(Dataset entries)
# # # # #
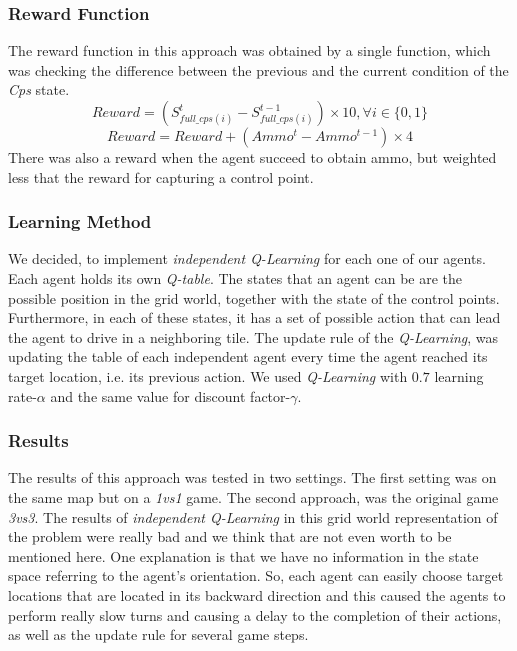 \documentclass[conference]{IEEEtran}
\begin{document}
\subsubsection{Reward Function}
The reward function in this approach was obtained by a single function, which was checking the difference between the previous and the current condition of the \textit{Cps} state.
\begin{equation}
Reward = (S^{t}_{full\_cps(i)} - S^{t-1}_{full\_cps(i)}) \times 10, \forall i \in \lbrace 0,1 \rbrace
\end{equation}
\begin{equation}
Reward = Reward + (Ammo^{t} - Ammo^{t-1}) \times 4
\end{equation}
There was also a reward when the agent succeed to obtain ammo, but weighted less that the reward for capturing a control point.

\subsubsection{Learning Method}
We decided, to implement \textit{independent Q-Learning} for each one of our agents. Each agent holds its own \textit{Q-table}. The states that an agent can be are the possible position in the grid world, together with the state of the control points. Furthermore, in each of these states, it has a set of possible action that can lead the agent to drive in a neighboring tile. The update rule of the \textit{Q-Learning}, was updating the table of each independent agent every time the agent reached its target location, i.e. its previous action. We used \textit{Q-Learning} with $0.7$ learning rate-$\alpha$ and the same value for discount factor-$\gamma$.

\subsubsection{Results}
The results of this approach was tested in two settings. The first setting was on the same map but on a \emph{1vs1} game. The second approach, was the original game \emph{3vs3}. The results of \textit{independent Q-Learning} in this grid world representation of the problem were really bad and we think that are not even worth to be mentioned here. One explanation is that we have no information in the state space referring to the agent's orientation. So, each agent can easily choose target locations that are located in its backward direction and this caused the agents to perform really slow turns and causing a delay to the completion of their actions, as well as the update rule for several game steps.
\end{document}
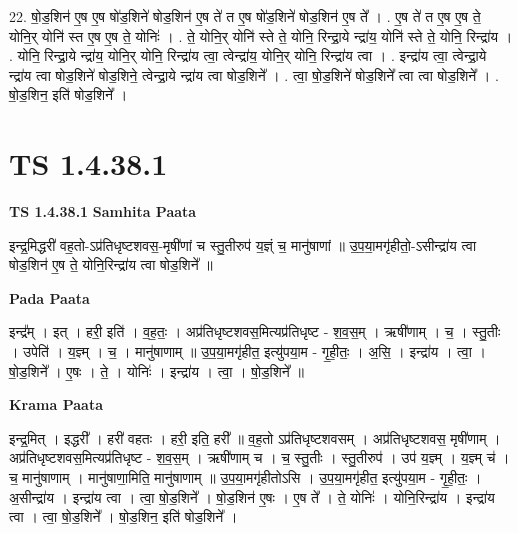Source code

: \documentclass[17pt]{extarticle}
\begin{document}
22. षो॒ड॒शिन॑ ए॒ष ए॒ष षो॑ड॒शिने॑ षोड॒शिन॑ ए॒ष ते॑ त ए॒ष षो॑ड॒शिने॑ षोड॒शिन॑ ए॒ष ते᳚ । . ए॒ष ते॑ त ए॒ष ए॒ष ते॒ योनि॒र् योनि॑ स्त ए॒ष ए॒ष ते॒ योनिः॑ । . ते॒ योनि॒र् योनि॑ स्ते ते॒ योनि॒ रिन्द्रा॒ये न्द्रा॑य॒ योनि॑ स्ते ते॒ योनि॒ रिन्द्रा॑य । . योनि॒ रिन्द्रा॒ये न्द्रा॑य॒ योनि॒र् योनि॒ रिन्द्रा॑य त्वा॒ त्वेन्द्रा॑य॒ योनि॒र् योनि॒ रिन्द्रा॑य त्वा । . इन्द्रा॑य त्वा॒ त्वेन्द्रा॒ये न्द्रा॑य त्वा षोड॒शिने॑ षोड॒शिने॒ त्वेन्द्रा॒ये न्द्रा॑य त्वा षोड॒शिने᳚ । . त्वा॒ षो॒ड॒शिने॑ षोड॒शिने᳚ त्वा त्वा षोड॒शिने᳚ । . षो॒ड॒शिन॒ इति॑ षोड॒शिने᳚ । \newline
\pagebreak
{}
\section*{ TS 1.4.38.1 }

\textbf{TS 1.4.38.1 } \newline
\textbf{Samhita Paata} \newline

इन्द्र॒मिद्धरी॑ वह॒तो-ऽप्र॑तिधृष्टशवस॒-मृषी॑णां च स्तु॒तीरुप॑ य॒ज्ञ्ं च॒ मानु॑षाणां ॥ उ॒प॒या॒मगृ॑हीतो॒-ऽसीन्द्रा॑य त्वा षोड॒शिन॑ ए॒ष ते॒ योनि॒रिन्द्रा॑य त्वा षोड॒शिने᳚ ॥ \newline

\textbf{Pada Paata} \newline

इन्द्र᳚म् । इत् । हरी॒ इति॑ । व॒ह॒तः॒ । अप्र॑तिधृष्टशवस॒मित्यप्र॑तिधृष्ट - श॒व॒स॒म् । ऋषी॑णाम् । च॒ । स्तु॒तीः । उपेति॑ । य॒ज्ञ्म् । च॒ । मानु॑षाणाम् ॥ उ॒प॒या॒मगृ॑हीत॒ इत्यु॑पया॒म - गृ॒ही॒तः॒ । अ॒सि॒ । इन्द्रा॑य । त्वा॒ । षो॒ड॒शिने᳚ । ए॒षः । ते॒ । योनिः॑ । इन्द्रा॑य । त्वा॒ । षो॒ड॒शिने᳚ ॥  \newline


\textbf{Krama Paata} \newline

इन्द्र॒मित् । इद्धरी᳚ । हरी॑ वहतः । हरी॒ इति॒ हरी᳚ ॥ व॒ह॒तो ऽप्र॑तिधृष्टशवसम् । 
अप्र॑तिधृष्टशवस॒ मृषी॑णाम् । अप्र॑तिधृष्टशवस॒मित्यप्र॑तिधृष्ट - श॒व॒स॒म् । ऋषी॑णाम् च । च॒ स्तु॒तीः । स्तु॒तीरुप॑ । उप॑ य॒ज्ञ्म् । य॒ज्ञ्म् च॑ । च॒ मानु॑षाणाम् । मानु॑षाणा॒मिति॒ मानु॑षाणाम् ॥ उ॒प॒या॒मगृ॑हीतोऽसि । उ॒प॒या॒मगृ॑हीत॒ इत्यु॑पया॒म - गृ॒ही॒तः॒ । अ॒सीन्द्रा॑य । इन्द्रा॑य त्वा । त्वा॒ षो॒ड॒शिने᳚ । षो॒ड॒शिन॑ ए॒षः । ए॒ष ते᳚ । ते॒ योनिः॑ । योनि॒रिन्द्रा॑य । इन्द्रा॑य त्वा । त्वा॒ षो॒ड॒शिने᳚ । षो॒ड॒शिन॒ इति॑ षोड॒शिने᳚ । \newline
\end{document}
# # # # #
Problem description:
An exact reproduction of every record above is required, with no pictures included.

Output below:
 \documentclass[conference]{IEEEtran}
\begin{document}
\subsubsection{Reward Function}
The reward function in this approach was obtained by a single function, which was checking the difference between the previous and the current condition of the \textit{Cps} state.
\begin{equation}
Reward = (S^{t}_{full\_cps(i)} - S^{t-1}_{full\_cps(i)}) \times 10, \forall i \in \lbrace 0,1 \rbrace
\end{equation}
\begin{equation}
Reward = Reward + (Ammo^{t} - Ammo^{t-1}) \times 4
\end{equation}
There was also a reward when the agent succeed to obtain ammo, but weighted less that the reward for capturing a control point.

\subsubsection{Learning Method}
We decided, to implement \textit{independent Q-Learning} for each one of our agents. Each agent holds its own \textit{Q-table}. The states that an agent can be are the possible position in the grid world, together with the state of the control points. Furthermore, in each of these states, it has a set of possible action that can lead the agent to drive in a neighboring tile. The update rule of the \textit{Q-Learning}, was updating the table of each independent agent every time the agent reached its target location, i.e. its previous action. We used \textit{Q-Learning} with $0.7$ learning rate-$\alpha$ and the same value for discount factor-$\gamma$.

\subsubsection{Results}
The results of this approach was tested in two settings. The first setting was on the same map but on a \emph{1vs1} game. The second approach, was the original game \emph{3vs3}. The results of \textit{independent Q-Learning} in this grid world representation of the problem were really bad and we think that are not even worth to be mentioned here. One explanation is that we have no information in the state space referring to the agent's orientation. So, each agent can easily choose target locations that are located in its backward direction and this caused the agents to perform really slow turns and causing a delay to the completion of their actions, as well as the update rule for several game steps.
\end{document}
Source code

: \documentclass[17pt]{extarticle}
\begin{document}
22. षो॒ड॒शिन॑ ए॒ष ए॒ष षो॑ड॒शिने॑ षोड॒शिन॑ ए॒ष ते॑ त ए॒ष षो॑ड॒शिने॑ षोड॒शिन॑ ए॒ष ते᳚ । . ए॒ष ते॑ त ए॒ष ए॒ष ते॒ योनि॒र् योनि॑ स्त ए॒ष ए॒ष ते॒ योनिः॑ । . ते॒ योनि॒र् योनि॑ स्ते ते॒ योनि॒ रिन्द्रा॒ये न्द्रा॑य॒ योनि॑ स्ते ते॒ योनि॒ रिन्द्रा॑य । . योनि॒ रिन्द्रा॒ये न्द्रा॑य॒ योनि॒र् योनि॒ रिन्द्रा॑य त्वा॒ त्वेन्द्रा॑य॒ योनि॒र् योनि॒ रिन्द्रा॑य त्वा । . इन्द्रा॑य त्वा॒ त्वेन्द्रा॒ये न्द्रा॑य त्वा षोड॒शिने॑ षोड॒शिने॒ त्वेन्द्रा॒ये न्द्रा॑य त्वा षोड॒शिने᳚ । . त्वा॒ षो॒ड॒शिने॑ षोड॒शिने᳚ त्वा त्वा षोड॒शिने᳚ । . षो॒ड॒शिन॒ इति॑ षोड॒शिने᳚ । \newline
\pagebreak
{}
\section*{ TS 1.4.38.1 }

\textbf{TS 1.4.38.1 } \newline
\textbf{Samhita Paata} \newline

इन्द्र॒मिद्धरी॑ वह॒तो-ऽप्र॑तिधृष्टशवस॒-मृषी॑णां च स्तु॒तीरुप॑ य॒ज्ञ्ं च॒ मानु॑षाणां ॥ उ॒प॒या॒मगृ॑हीतो॒-ऽसीन्द्रा॑य त्वा षोड॒शिन॑ ए॒ष ते॒ योनि॒रिन्द्रा॑य त्वा षोड॒शिने᳚ ॥ \newline

\textbf{Pada Paata} \newline

इन्द्र᳚म् । इत् । हरी॒ इति॑ । व॒ह॒तः॒ । अप्र॑तिधृष्टशवस॒मित्यप्र॑तिधृष्ट - श॒व॒स॒म् । ऋषी॑णाम् । च॒ । स्तु॒तीः । उपेति॑ । य॒ज्ञ्म् । च॒ । मानु॑षाणाम् ॥ उ॒प॒या॒मगृ॑हीत॒ इत्यु॑पया॒म - गृ॒ही॒तः॒ । अ॒सि॒ । इन्द्रा॑य । त्वा॒ । षो॒ड॒शिने᳚ । ए॒षः । ते॒ । योनिः॑ । इन्द्रा॑य । त्वा॒ । षो॒ड॒शिने᳚ ॥  \newline


\textbf{Krama Paata} \newline

इन्द्र॒मित् । इद्धरी᳚ । हरी॑ वहतः । हरी॒ इति॒ हरी᳚ ॥ व॒ह॒तो ऽप्र॑तिधृष्टशवसम् । 
अप्र॑तिधृष्टशवस॒ मृषी॑णाम् । अप्र॑तिधृष्टशवस॒मित्यप्र॑तिधृष्ट - श॒व॒स॒म् । ऋषी॑णाम् च । च॒ स्तु॒तीः । स्तु॒तीरुप॑ । उप॑ य॒ज्ञ्म् । य॒ज्ञ्म् च॑ । च॒ मानु॑षाणाम् । मानु॑षाणा॒मिति॒ मानु॑षाणाम् ॥ उ॒प॒या॒मगृ॑हीतोऽसि । उ॒प॒या॒मगृ॑हीत॒ इत्यु॑पया॒म - गृ॒ही॒तः॒ । अ॒सीन्द्रा॑य । इन्द्रा॑य त्वा । त्वा॒ षो॒ड॒शिने᳚ । षो॒ड॒शिन॑ ए॒षः । ए॒ष ते᳚ । ते॒ योनिः॑ । योनि॒रिन्द्रा॑य । इन्द्रा॑य त्वा । त्वा॒ षो॒ड॒शिने᳚ । षो॒ड॒शिन॒ इति॑ षोड॒शिने᳚ । \newline
\end{document}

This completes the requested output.